» Exercise description:
Repeat the listing word for word, but skip any pictures.

» Study material:
BEGIN
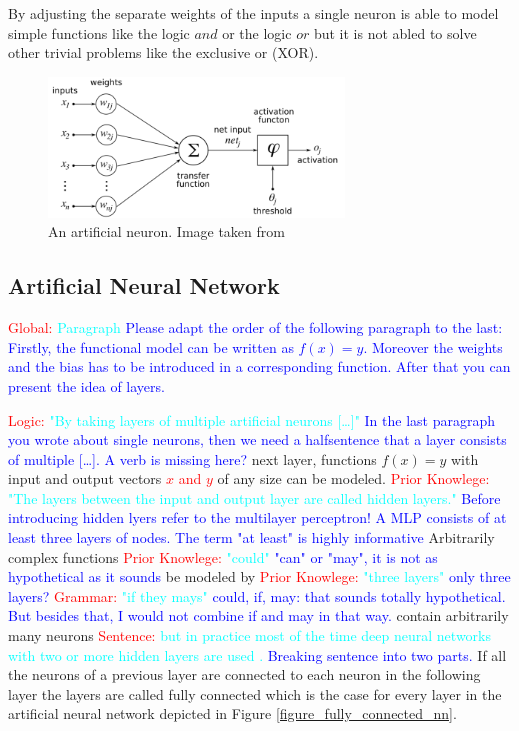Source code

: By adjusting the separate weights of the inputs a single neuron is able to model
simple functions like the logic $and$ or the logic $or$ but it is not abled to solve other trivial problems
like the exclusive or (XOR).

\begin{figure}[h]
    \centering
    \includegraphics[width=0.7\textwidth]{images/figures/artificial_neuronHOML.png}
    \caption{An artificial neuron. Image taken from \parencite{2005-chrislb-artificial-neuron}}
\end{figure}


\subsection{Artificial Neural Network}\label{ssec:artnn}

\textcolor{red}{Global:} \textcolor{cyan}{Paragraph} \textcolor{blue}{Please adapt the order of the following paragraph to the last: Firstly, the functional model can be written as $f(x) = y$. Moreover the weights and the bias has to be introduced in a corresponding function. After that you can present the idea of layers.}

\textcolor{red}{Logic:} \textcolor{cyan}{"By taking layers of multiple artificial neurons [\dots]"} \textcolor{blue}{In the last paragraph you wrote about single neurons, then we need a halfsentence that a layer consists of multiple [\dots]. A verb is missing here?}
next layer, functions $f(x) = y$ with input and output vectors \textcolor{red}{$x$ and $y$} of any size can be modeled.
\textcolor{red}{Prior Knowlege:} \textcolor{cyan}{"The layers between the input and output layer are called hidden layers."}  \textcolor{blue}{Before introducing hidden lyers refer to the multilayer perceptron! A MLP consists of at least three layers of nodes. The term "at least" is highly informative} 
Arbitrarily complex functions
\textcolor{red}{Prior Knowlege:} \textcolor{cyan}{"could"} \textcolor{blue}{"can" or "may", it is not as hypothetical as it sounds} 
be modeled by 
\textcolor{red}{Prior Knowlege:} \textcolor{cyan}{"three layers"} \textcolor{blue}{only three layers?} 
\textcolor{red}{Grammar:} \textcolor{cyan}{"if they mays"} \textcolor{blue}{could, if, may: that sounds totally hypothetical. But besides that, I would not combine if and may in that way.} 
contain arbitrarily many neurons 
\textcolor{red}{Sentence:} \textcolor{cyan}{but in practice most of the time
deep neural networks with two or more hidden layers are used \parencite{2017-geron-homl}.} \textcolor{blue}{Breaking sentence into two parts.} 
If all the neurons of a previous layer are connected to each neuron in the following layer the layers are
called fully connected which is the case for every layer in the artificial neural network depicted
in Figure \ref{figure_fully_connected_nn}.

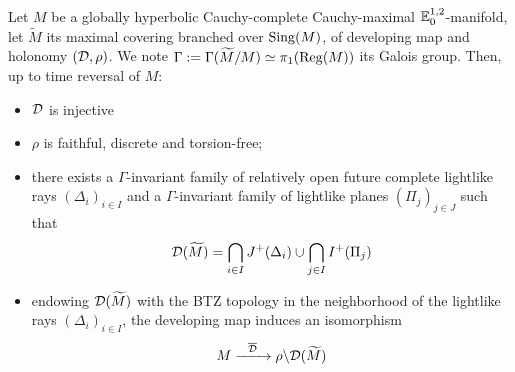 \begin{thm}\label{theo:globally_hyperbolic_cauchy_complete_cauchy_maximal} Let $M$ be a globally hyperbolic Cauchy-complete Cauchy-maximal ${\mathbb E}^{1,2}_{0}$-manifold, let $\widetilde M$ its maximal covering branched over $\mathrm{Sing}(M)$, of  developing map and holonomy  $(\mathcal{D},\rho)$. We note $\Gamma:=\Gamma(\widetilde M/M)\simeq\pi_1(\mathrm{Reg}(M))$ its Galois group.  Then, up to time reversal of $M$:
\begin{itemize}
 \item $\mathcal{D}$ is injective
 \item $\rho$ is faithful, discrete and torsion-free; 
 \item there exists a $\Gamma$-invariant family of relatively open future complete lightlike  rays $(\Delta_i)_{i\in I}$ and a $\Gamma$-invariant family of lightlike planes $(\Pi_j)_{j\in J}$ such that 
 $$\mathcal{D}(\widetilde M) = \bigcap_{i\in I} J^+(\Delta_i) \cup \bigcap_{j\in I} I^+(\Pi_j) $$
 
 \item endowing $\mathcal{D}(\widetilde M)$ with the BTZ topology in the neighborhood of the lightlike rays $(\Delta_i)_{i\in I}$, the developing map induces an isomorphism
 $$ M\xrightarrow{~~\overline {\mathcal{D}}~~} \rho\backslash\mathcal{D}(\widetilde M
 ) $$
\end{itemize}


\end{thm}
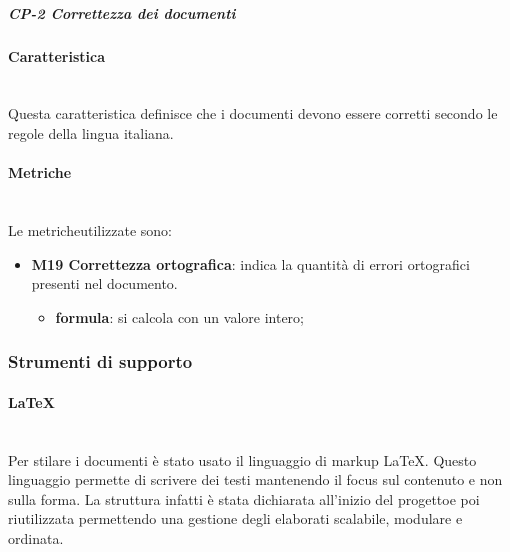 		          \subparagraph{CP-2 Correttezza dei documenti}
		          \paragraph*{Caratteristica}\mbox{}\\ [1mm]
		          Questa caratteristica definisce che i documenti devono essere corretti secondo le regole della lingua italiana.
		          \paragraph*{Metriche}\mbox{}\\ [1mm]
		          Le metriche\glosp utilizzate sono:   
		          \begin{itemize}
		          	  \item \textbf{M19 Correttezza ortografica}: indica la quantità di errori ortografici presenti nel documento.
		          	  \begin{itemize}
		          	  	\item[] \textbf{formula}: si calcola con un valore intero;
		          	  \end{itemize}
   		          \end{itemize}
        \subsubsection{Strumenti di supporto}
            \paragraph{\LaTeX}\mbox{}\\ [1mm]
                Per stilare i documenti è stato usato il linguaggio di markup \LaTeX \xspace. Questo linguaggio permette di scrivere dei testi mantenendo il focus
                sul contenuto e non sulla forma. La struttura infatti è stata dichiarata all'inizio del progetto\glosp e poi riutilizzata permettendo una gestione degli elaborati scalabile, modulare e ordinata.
END
» Exercise response:
Source code

: By adjusting the separate weights of the inputs a single neuron is able to model
simple functions like the logic $and$ or the logic $or$ but it is not abled to solve other trivial problems
like the exclusive or (XOR).

\begin{figure}[h]
    \centering
    \includegraphics[width=0.7\textwidth]{images/figures/artificial_neuronHOML.png}
    \caption{An artificial neuron. Image taken from \parencite{2005-chrislb-artificial-neuron}}
\end{figure}


\subsection{Artificial Neural Network}\label{ssec:artnn}

\textcolor{red}{Global:} \textcolor{cyan}{Paragraph} \textcolor{blue}{Please adapt the order of the following paragraph to the last: Firstly, the functional model can be written as $f(x) = y$. Moreover the weights and the bias has to be introduced in a corresponding function. After that you can present the idea of layers.}

\textcolor{red}{Logic:} \textcolor{cyan}{"By taking layers of multiple artificial neurons [\dots]"} \textcolor{blue}{In the last paragraph you wrote about single neurons, then we need a halfsentence that a layer consists of multiple [\dots]. A verb is missing here?}
next layer, functions $f(x) = y$ with input and output vectors \textcolor{red}{$x$ and $y$} of any size can be modeled.
\textcolor{red}{Prior Knowlege:} \textcolor{cyan}{"The layers between the input and output layer are called hidden layers."}  \textcolor{blue}{Before introducing hidden lyers refer to the multilayer perceptron! A MLP consists of at least three layers of nodes. The term "at least" is highly informative} 
Arbitrarily complex functions
\textcolor{red}{Prior Knowlege:} \textcolor{cyan}{"could"} \textcolor{blue}{"can" or "may", it is not as hypothetical as it sounds} 
be modeled by 
\textcolor{red}{Prior Knowlege:} \textcolor{cyan}{"three layers"} \textcolor{blue}{only three layers?} 
\textcolor{red}{Grammar:} \textcolor{cyan}{"if they mays"} \textcolor{blue}{could, if, may: that sounds totally hypothetical. But besides that, I would not combine if and may in that way.} 
contain arbitrarily many neurons 
\textcolor{red}{Sentence:} \textcolor{cyan}{but in practice most of the time
deep neural networks with two or more hidden layers are used \parencite{2017-geron-homl}.} \textcolor{blue}{Breaking sentence into two parts.} 
If all the neurons of a previous layer are connected to each neuron in the following layer the layers are
called fully connected which is the case for every layer in the artificial neural network depicted
in Figure \ref{figure_fully_connected_nn}.

 \begin{thm}\label{theo:globally_hyperbolic_cauchy_complete_cauchy_maximal} Let $M$ be a globally hyperbolic Cauchy-complete Cauchy-maximal ${\mathbb E}^{1,2}_{0}$-manifold, let $\widetilde M$ its maximal covering branched over $\mathrm{Sing}(M)$, of  developing map and holonomy  $(\mathcal{D},\rho)$. We note $\Gamma:=\Gamma(\widetilde M/M)\simeq\pi_1(\mathrm{Reg}(M))$ its Galois group.  Then, up to time reversal of $M$:
\begin{itemize}
 \item $\mathcal{D}$ is injective
 \item $\rho$ is faithful, discrete and torsion-free; 
 \item there exists a $\Gamma$-invariant family of relatively open future complete lightlike  rays $(\Delta_i)_{i\in I}$ and a $\Gamma$-invariant family of lightlike planes $(\Pi_j)_{j\in J}$ such that 
 $$\mathcal{D}(\widetilde M) = \bigcap_{i\in I} J^+(\Delta_i) \cup \bigcap_{j\in I} I^+(\Pi_j) $$
 
 \item endowing $\mathcal{D}(\widetilde M)$ with the BTZ topology in the neighborhood of the lightlike rays $(\Delta_i)_{i\in I}$, the developing map induces an isomorphism
 $$ M\xrightarrow{~~\overline {\mathcal{D}}~~} \rho\backslash\mathcal{D}(\widetilde M
 ) $$
\end{itemize}


\end{thm}
 		          \subparagraph{CP-2 Correttezza dei documenti}
		          \paragraph*{Caratteristica}\mbox{}\\ [1mm]
		          Questa caratteristica definisce che i documenti devono essere corretti secondo le regole della lingua italiana.
		          \paragraph*{Metriche}\mbox{}\\ [1mm]
		          Le metriche\glosp utilizzate sono:   
		          \begin{itemize}
		          	  \item \textbf{M19 Correttezza ortografica}: indica la quantità di errori ortografici presenti nel documento.
		          	  \begin{itemize}
		          	  	\item[] \textbf{formula}: si calcola con un valore intero;
		          	  \end{itemize}
   		          \end{itemize}
        \subsubsection{Strumenti di supporto}
            \paragraph{\LaTeX}\mbox{}\\ [1mm]
                Per stilare i documenti è stato usato il linguaggio di markup \LaTeX \xspace. Questo linguaggio permette di scrivere dei testi mantenendo il focus
                sul contenuto e non sulla forma. La struttura infatti è stata dichiarata all'inizio del progetto\glosp e poi riutilizzata permettendo una gestione degli elaborati scalabile, modulare e ordinata.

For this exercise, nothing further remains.